It is known that a band existed prior to 1905.  Detailed documentary evidence has recently come to light covering the period from that year.  It is clear that new instruments and equipment were purchased, to replace those existing at the time.  Old rules were also adopted, following meetings held in Reeth between 20th June and 31st December 1905.

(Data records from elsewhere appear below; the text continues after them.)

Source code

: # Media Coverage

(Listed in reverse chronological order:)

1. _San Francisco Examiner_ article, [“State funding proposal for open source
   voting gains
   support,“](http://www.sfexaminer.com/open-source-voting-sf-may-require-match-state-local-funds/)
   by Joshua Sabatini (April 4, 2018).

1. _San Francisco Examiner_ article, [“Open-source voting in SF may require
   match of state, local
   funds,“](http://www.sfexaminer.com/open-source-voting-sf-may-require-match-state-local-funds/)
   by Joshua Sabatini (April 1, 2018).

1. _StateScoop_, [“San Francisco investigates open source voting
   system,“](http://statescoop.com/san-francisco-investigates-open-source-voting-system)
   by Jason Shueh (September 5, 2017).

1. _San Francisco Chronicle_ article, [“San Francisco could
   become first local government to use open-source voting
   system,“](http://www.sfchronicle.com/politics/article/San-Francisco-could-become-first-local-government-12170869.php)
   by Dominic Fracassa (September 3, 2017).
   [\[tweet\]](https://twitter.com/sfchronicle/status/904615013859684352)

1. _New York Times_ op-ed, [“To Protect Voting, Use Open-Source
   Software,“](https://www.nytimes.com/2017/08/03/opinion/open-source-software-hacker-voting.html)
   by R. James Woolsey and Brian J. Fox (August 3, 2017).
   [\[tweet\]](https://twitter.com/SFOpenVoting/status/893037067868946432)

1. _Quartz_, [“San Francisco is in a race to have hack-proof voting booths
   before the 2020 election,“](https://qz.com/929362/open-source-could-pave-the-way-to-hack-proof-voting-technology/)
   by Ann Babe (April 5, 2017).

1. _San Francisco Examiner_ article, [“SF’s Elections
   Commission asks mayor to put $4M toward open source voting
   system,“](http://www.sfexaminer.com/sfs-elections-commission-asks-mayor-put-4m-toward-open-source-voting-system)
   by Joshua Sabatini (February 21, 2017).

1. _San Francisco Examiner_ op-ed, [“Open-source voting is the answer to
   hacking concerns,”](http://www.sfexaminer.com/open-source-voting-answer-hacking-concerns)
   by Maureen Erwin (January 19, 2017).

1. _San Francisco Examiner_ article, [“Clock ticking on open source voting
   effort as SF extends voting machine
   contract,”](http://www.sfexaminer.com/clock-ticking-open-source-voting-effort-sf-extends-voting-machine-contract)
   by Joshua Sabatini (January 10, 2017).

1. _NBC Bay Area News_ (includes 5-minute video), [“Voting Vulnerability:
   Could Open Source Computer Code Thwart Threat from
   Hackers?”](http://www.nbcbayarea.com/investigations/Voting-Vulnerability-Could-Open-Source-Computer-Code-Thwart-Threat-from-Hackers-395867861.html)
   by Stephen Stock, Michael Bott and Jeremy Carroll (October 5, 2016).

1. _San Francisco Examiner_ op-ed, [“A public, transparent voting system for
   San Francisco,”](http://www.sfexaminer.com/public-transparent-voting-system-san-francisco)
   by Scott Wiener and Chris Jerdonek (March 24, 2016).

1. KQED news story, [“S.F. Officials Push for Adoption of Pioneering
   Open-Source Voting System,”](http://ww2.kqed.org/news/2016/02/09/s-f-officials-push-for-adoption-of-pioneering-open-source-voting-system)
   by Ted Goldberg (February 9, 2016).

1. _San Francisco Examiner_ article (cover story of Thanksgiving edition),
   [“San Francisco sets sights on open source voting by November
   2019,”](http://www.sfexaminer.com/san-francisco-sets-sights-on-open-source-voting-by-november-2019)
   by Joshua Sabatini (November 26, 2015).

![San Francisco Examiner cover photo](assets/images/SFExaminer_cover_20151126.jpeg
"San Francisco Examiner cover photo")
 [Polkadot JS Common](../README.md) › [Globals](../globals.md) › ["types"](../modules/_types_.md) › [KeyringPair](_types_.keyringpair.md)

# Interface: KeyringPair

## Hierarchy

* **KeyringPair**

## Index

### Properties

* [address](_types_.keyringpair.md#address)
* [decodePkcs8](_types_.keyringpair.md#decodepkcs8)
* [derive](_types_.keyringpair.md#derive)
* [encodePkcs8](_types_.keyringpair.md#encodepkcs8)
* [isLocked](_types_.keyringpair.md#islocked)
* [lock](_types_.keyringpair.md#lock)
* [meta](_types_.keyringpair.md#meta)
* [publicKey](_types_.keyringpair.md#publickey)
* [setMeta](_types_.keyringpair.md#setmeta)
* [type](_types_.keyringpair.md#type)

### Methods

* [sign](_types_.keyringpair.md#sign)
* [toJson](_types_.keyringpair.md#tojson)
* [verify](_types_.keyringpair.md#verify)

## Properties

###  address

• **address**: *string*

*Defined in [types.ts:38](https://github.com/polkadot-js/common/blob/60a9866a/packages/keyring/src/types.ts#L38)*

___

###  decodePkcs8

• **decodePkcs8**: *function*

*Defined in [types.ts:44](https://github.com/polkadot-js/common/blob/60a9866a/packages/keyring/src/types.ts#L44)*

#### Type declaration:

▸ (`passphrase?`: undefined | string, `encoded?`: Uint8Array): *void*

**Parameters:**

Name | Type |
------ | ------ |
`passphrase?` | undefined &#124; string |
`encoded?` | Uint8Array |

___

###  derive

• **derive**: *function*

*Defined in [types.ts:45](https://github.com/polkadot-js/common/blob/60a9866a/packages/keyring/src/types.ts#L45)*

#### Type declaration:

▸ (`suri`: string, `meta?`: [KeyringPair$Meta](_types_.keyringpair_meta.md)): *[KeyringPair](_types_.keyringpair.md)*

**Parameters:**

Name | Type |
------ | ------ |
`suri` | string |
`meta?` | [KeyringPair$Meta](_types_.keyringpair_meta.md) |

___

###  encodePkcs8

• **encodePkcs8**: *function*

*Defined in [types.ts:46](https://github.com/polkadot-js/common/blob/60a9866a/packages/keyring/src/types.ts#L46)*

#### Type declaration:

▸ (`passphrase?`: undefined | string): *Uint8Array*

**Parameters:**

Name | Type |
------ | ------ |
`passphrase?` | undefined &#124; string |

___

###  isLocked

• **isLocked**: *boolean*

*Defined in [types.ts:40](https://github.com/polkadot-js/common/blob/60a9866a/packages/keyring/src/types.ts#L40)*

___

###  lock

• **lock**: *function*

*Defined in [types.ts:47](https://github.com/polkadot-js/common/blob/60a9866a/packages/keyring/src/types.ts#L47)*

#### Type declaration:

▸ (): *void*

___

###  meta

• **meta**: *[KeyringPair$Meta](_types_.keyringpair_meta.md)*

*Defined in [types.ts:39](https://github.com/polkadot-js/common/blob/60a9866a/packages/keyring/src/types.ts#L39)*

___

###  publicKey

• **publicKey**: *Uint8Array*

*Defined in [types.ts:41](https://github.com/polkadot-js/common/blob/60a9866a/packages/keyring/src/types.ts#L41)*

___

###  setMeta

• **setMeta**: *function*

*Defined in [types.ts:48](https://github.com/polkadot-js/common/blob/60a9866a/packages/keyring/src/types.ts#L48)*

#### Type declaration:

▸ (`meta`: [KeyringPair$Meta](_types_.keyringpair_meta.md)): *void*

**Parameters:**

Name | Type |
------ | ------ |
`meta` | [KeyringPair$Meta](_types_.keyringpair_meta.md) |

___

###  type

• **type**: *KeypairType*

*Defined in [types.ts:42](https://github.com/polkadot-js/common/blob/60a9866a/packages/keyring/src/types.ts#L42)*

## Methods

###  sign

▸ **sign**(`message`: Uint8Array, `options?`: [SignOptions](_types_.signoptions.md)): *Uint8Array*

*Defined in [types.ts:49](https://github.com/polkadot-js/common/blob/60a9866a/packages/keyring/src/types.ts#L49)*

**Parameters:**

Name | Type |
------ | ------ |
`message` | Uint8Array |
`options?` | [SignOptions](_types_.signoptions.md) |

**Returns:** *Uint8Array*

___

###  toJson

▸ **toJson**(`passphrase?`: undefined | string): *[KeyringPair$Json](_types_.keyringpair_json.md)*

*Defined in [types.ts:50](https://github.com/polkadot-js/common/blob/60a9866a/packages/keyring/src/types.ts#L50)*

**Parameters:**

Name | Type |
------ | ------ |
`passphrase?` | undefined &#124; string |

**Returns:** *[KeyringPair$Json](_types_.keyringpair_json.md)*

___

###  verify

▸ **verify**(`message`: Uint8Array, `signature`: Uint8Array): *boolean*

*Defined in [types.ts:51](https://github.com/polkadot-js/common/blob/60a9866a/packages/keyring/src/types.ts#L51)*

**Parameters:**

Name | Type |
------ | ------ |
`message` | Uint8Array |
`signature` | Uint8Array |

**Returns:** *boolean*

Reeth Brass Band in the 19th century

In the mid 19th century, there were 1,000 lead miners living in Reeth.  Music was an important part of life as much then as it is today.  It is thought that there would be a brass band in Reeth right back to that time.  Evidence to support the fact has been discovered in a newspaper report from 1935, (kindly provided by Mrs. Jennifer Kendall, of Reeth).  The headline to the report shows "The ups and downs of Reeth Brass Band," this article indicates that the band was reformed, for Queen Victoria's Diamond Jubilee celebrations on 22nd June 1897, "after a break of eight years".  The newspaper account also states that, "The date of origin must be far back in antiquity; certainly it was in being upwards of a hundred years ago".   This would indicate that the band existed at the height of lead mining activity in the area during the mid 1800s, which is supported by an article in the York Herald dated 28 June 1862 reporting that "Reeth Temperance Band enlivened proceedings with their harmony at the Temperance Festival at Bolton Castle". The photograph reproduced above has been extracted from the article and shows "a photograph of the band in its early days."

Reeth Brass Band in the 20th Century

There are no records of the band from the 1st world war through to the 2nd World War although the band kept going in a small way. Anyone with information about this time please get in touch.  During the 2nd World War, the Band was forced to close. The Band instruments were stored, at the time, by local butcher Jim Kendall. In the early 1950’s a small group of youngsters, inspired by Jim’s son James Kendall reformed the Band. Jim went on to conduct the reformed Band for a few years.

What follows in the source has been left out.